The Android OS is in the news for all the wrong reasons. Cyber criminals are targeting this OS, slipping in malware through poisoned mobile applications. Almost 50% of all Android phones in the US are infected with malware, and once malware strikes, the odds are the phone being used to send spam SMS or becoming part of a botnet. This is in addition to the very real possibility of data-theft of any information stored in the phone, or of any transaction undertaken through the phone browsers.
The root cause for such as influx of malware is carriers not delivering patch updates in time. Google has made available Android OS in open source, allowing Android developers to use it in devices for free. This good gesture has now turned counterproductive in that the company has no control over the OS used by the device manufacturers. Thus, even when Google remains relatively prompt in issuing patch updates whenever a vulnerability surfaces, device vendors rarely pass it on to the customers. As such, most Android devices are two to three years behind in updates, and have vulnerabilities that cyber criminals happily exploit.

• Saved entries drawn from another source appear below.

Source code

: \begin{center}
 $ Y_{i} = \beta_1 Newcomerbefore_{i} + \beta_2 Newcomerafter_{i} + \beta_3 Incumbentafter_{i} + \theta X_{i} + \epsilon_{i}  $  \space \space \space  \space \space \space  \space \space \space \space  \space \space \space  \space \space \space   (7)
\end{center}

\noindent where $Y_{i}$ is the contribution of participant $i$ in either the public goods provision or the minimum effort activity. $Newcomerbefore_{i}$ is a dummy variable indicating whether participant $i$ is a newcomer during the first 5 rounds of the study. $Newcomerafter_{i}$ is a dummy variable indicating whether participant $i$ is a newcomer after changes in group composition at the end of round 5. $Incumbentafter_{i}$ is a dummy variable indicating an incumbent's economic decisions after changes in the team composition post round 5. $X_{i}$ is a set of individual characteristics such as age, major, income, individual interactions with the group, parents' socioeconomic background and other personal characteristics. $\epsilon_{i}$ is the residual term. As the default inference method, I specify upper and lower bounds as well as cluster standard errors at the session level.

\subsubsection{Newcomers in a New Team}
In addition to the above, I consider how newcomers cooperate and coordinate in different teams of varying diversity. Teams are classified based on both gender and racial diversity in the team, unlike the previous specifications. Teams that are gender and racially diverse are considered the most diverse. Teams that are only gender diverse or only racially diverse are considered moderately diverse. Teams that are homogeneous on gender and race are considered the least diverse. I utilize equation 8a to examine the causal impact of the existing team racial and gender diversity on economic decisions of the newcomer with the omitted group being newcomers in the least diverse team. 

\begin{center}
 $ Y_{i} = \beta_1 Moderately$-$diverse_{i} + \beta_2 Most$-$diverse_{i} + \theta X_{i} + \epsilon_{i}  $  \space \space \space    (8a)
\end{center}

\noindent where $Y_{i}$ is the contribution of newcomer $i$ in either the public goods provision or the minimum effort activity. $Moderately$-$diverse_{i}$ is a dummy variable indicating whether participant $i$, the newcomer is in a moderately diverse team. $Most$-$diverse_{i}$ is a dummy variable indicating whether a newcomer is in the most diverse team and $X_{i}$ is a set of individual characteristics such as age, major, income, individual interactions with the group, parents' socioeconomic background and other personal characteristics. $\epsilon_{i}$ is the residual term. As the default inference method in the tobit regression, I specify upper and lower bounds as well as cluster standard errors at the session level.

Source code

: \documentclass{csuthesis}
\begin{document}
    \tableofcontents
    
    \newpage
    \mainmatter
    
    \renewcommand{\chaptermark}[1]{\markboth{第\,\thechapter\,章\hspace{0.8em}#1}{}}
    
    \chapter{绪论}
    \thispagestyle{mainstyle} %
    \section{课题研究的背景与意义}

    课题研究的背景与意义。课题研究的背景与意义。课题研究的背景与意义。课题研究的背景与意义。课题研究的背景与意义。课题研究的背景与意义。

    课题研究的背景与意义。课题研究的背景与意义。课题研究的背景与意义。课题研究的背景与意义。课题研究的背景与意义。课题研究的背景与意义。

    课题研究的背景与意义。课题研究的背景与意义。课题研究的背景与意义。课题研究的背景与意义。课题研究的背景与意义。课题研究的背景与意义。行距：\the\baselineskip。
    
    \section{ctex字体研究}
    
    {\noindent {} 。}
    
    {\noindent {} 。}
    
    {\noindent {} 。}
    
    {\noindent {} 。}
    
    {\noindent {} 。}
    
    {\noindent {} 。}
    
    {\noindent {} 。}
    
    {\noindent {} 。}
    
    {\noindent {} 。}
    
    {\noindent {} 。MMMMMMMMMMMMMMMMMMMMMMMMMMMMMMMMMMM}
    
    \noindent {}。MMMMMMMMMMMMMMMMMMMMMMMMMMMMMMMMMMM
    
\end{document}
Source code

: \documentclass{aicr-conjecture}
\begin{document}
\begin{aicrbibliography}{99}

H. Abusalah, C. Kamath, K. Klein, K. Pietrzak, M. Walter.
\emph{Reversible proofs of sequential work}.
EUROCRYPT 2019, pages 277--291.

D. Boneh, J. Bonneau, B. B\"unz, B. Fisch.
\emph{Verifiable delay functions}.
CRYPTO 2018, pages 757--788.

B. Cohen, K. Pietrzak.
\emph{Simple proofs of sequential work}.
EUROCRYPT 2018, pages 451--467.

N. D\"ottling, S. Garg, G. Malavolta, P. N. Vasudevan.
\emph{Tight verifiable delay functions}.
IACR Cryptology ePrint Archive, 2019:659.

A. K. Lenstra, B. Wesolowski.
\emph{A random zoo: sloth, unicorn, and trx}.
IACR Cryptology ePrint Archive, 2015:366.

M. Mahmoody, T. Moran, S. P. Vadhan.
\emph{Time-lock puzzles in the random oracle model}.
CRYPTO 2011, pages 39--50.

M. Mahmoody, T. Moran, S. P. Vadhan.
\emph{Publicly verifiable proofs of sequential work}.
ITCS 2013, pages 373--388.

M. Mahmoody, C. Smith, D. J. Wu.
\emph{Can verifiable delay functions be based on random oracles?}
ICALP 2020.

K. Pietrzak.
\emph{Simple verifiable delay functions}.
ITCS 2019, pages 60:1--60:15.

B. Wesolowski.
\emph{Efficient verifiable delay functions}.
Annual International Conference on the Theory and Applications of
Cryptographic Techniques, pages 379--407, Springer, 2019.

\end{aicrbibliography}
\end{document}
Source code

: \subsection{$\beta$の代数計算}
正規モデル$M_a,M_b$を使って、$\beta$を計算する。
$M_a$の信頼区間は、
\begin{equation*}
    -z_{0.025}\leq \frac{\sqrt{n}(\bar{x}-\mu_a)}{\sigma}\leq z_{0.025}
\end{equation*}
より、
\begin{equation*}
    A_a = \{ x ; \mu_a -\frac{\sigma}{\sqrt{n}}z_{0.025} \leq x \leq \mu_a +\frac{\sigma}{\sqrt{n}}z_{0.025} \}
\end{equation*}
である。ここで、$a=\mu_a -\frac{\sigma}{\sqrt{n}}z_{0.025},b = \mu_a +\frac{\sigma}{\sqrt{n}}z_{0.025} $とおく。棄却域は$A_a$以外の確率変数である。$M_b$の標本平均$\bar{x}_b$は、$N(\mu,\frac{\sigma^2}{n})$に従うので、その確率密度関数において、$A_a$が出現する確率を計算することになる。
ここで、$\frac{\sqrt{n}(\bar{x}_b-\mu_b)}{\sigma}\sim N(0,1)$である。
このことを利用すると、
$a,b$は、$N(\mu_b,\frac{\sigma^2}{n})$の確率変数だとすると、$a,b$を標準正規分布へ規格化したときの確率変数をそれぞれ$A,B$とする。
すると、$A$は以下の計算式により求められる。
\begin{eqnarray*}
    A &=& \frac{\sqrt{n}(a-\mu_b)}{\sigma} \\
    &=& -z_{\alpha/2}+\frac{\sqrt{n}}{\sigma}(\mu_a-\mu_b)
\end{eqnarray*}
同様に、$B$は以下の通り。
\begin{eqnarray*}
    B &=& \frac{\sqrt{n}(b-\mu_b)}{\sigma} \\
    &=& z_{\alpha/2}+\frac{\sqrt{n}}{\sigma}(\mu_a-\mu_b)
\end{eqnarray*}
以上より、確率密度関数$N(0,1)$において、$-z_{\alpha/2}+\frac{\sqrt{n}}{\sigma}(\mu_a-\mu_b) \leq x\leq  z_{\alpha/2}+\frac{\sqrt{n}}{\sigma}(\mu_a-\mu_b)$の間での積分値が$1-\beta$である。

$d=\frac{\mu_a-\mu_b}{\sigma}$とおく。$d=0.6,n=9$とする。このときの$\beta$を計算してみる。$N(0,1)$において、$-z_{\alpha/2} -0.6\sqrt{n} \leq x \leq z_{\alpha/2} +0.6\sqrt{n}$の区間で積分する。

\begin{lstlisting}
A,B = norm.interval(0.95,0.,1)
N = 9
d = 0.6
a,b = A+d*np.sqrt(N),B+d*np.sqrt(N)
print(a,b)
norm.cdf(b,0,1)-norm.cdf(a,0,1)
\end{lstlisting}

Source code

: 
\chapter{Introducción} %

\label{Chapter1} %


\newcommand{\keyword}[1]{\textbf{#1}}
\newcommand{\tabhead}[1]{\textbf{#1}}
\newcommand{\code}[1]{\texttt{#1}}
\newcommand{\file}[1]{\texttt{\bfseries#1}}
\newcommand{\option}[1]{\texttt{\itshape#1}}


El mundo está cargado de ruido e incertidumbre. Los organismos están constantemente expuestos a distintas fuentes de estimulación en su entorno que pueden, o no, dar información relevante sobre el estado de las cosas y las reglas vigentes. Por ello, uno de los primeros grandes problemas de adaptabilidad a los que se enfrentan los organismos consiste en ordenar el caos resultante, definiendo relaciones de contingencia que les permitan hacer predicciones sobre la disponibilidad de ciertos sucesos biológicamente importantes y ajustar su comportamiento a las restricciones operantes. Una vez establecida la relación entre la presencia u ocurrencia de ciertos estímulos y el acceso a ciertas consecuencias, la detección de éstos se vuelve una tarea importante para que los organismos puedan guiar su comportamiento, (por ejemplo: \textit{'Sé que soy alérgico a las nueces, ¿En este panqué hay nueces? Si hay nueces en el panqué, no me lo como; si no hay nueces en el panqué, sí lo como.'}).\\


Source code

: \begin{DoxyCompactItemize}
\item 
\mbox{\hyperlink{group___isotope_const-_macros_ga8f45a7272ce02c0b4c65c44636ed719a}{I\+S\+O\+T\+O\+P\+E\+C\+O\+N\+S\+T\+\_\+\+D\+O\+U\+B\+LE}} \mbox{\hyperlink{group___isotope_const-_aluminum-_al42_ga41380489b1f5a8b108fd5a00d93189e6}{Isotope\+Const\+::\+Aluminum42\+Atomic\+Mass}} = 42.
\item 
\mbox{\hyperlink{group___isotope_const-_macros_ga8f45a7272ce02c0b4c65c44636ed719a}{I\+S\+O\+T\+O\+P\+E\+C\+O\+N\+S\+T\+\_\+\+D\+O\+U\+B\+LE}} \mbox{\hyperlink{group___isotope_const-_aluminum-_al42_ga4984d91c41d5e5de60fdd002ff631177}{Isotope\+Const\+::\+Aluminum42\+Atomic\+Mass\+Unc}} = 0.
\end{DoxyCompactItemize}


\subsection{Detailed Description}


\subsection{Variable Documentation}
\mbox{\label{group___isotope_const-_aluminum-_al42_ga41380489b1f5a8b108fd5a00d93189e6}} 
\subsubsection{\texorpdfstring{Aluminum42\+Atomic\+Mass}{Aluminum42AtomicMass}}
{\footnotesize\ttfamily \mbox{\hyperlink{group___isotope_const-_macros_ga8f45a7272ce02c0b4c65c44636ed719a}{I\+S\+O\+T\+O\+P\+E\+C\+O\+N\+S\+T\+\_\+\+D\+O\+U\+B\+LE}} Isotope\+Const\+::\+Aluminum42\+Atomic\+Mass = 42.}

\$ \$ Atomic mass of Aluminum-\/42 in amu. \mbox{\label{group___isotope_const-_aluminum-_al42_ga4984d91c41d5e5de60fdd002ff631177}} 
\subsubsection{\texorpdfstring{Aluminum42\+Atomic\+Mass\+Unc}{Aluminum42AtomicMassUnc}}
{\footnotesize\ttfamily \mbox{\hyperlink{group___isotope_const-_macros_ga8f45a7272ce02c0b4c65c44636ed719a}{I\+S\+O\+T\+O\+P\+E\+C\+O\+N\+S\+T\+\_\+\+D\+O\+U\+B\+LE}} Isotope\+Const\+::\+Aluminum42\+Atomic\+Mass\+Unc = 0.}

Considering the fact that even when vulnerabilities exists, it requires the user downloading something malicious or at least visiting a malicious site before the attackers can exploit the vulnerability, the best way to avoid Android’s malware influx is to avoid downloading dodgy mobile applications.
The obvious solution may seem to download apps only from the official Google Play store. But even this may not be fool-proof. German researchers from Hannover’s Leibniz University and Marburg’s Philipps University have unearthed 41 malicious apps in the Google Play Store itself. Each of these apps has the potential to leak sensitive data. Google had launched a Bouncer service in 2012 to eject malicious apps from the play store, but apparently ingenious cyber criminals have worked a way out to evade these bouncers. Downloading only popular apps, those that feature in the top pages, and with hundreds of positive reviews, offers a modicum of safety.
The safe browsing habits applicable to desktops apply to Android smartphones as well. Cyber criminals are always on the lookout to slip in Trojan and other malware when users visit untrusted sites or respond to phishing emails. The golden rule is to never browse your way into an unknown site or respond to an unsolicited email.
The next best approach to exercising caution is to install a good anti-malware suite that would detect and block malware, even if it happens to sneak in. The mobile anti-malware market is not as matured or diversified as its desktop counterpart, but there do exist some good protecting suites catering to Android phones.
A good antimalware suite not only detects, clean and deletes malicious apps and scripts, but also offers built-in protection that blocks the loading of malicious websites. They would also have strong anti spam filters that extends to SMS, and privacy advisor that would recommend whether to allow the mobile applications the permission they seek out. Most anti-malware suites also offer add on services such as anti-theft protection, remote wipe, App, blocking Call and SMS filtering, and more.
Among the top free security suite for Android is Avast! Mobile Security. This suite scores for its coverage of every possible security concern.
Another good option is the Zoner Antivirus, which compensates for its relative lack of functionality by offering a more robust threat filtering service.
Sophos Security is yet another good option. This suite is noted for adopting cloud scans rather than resorting to virus definition updates, meaning that it is more likely to catch the most latest of threats compared to other suites.
Dr Web Antivirus Light offers a similar real time protection.
Lookout Mobile Security has the reputation of having developed the first anti-malware suite for the Android platform, and as such, draws upon its experience to offer robust security.
A few good security suites work differently from conventional anti-malware as well. For instance, Duo Security’s X-Ray app unearths known flaws in the OS, making the user aware of the need to upload a patch as soon as possible.